Живая вода. Советский рассказ 20-х годов - Николай Ляшко
Шрифт:
Интервал:
Закладка:
Вот бы и не улыбался, да рот уголками к ушам тянется И все лицо блестит, как блин скоромный.
— Видел?
— Так точно, ваше бродь. Видел. Тот бугор-то, что вы мне показывали…
— Ну?
— Там на нем австрияк.
А у самого глазки хитренько поблескивают. Рассказал он все по порядку, как крался, как кричала сова, в каком месте встретил врага.
— Вот винтовку и ранец забрал
Ротный взял винтовку, осмотрел со всех сторон.
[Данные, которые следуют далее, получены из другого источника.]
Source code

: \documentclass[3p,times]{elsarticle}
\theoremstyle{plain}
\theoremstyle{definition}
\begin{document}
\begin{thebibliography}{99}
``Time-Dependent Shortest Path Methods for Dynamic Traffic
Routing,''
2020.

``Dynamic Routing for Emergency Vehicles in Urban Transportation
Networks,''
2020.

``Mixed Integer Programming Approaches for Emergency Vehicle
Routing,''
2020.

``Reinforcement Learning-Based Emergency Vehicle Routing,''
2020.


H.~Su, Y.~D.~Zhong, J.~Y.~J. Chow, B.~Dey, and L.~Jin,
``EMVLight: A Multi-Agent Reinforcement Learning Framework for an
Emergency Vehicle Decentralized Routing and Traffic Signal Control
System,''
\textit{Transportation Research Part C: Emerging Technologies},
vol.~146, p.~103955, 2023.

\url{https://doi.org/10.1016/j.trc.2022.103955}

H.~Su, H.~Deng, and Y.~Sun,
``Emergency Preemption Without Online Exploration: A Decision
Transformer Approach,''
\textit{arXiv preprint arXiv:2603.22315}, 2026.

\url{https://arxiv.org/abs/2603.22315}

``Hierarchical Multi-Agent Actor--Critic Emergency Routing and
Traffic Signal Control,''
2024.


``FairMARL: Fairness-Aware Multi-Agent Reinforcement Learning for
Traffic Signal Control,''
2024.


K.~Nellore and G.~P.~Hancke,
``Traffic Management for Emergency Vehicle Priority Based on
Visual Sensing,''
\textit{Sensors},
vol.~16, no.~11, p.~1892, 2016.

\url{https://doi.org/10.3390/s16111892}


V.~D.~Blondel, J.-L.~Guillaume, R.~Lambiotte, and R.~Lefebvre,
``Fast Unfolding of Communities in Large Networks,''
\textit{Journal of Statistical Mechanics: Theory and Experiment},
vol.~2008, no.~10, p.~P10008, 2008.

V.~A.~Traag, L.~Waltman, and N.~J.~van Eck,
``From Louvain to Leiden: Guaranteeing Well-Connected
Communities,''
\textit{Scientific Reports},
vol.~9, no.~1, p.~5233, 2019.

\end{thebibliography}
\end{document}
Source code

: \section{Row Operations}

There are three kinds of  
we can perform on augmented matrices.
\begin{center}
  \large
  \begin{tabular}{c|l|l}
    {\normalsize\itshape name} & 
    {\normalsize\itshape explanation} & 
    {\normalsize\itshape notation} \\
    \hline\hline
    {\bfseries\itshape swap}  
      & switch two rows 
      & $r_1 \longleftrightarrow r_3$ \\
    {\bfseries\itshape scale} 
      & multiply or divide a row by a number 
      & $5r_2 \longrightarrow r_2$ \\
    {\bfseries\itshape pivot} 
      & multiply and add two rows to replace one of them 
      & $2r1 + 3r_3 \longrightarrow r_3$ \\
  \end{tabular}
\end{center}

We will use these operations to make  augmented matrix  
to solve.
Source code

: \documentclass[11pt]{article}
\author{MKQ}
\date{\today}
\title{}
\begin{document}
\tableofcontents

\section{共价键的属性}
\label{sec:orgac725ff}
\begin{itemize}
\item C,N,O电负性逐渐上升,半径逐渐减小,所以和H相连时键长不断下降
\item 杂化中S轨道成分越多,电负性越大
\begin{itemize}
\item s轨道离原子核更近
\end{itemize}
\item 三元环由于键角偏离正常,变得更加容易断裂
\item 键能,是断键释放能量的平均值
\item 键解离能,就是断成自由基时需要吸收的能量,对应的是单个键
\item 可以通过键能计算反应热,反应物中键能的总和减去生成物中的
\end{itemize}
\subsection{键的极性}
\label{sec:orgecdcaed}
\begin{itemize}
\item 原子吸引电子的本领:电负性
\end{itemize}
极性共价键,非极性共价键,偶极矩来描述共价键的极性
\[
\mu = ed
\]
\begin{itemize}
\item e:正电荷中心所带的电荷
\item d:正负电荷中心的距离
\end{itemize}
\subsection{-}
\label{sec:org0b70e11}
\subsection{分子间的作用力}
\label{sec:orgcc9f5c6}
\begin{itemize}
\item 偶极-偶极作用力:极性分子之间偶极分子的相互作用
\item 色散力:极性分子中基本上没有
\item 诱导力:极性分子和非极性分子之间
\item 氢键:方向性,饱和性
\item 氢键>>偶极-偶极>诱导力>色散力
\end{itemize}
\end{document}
Исправна, заряжена.
— Молодец. А в ранце-то смотрел, что там есть?
— Никак нет, не спопашился.
Расстегнули ранец — белье, еда, книжка какая-то…
— Та-ак, — протянул ротный. — А самого-то австрийца нельзя было живьем привести?
— Никак нет. Голоса недалеко были слышны. Сумно, а слышно. Ежели бы я его разбудил да повел, он закричал бы.
— Так, это, положим, верно. Ты хорошо сообразил. Молодец.
— Рад стараться, ваше бродь.
— А чем же ты его?
— Ась?
— Опять ты ась говоришь, — поморщился офицер, — я спрашиваю, чем ты его, врага-то, прикончил?
— Вот ранец и винтовку взял у него.
— Ну да, это так А с самим-то с ним что ты сделал?
— А он там остался.
— Я знаю, что там остался. Но чем ты убил-то его?
Пильщиков широко открытыми, удивленными глазами посмотрел на офицера. Высокий, рябоватый, кряж настоящий.
И счастливое сияние на лице померкло. А рот чуть открылся.
— Ты же убил его?
— Никак нет.
— Как так? Ты его не тронул?
— Да он же спал, ваше бродь.
— Ну так что же, что спал, черт тебя побери! — вдруг закричал офицер, поднимаясь со стула. — Ты должен был убить его. Раз нельзя взять в плен, надо убить. Он кто тебе? Врат родной? Или отец твой?..
— Никак нет.
— Кто же он тебе? Враг?
— Так точно.
— Так почему же ты его не убил?
— Да я же говорю… Он же спал, ваше бродь.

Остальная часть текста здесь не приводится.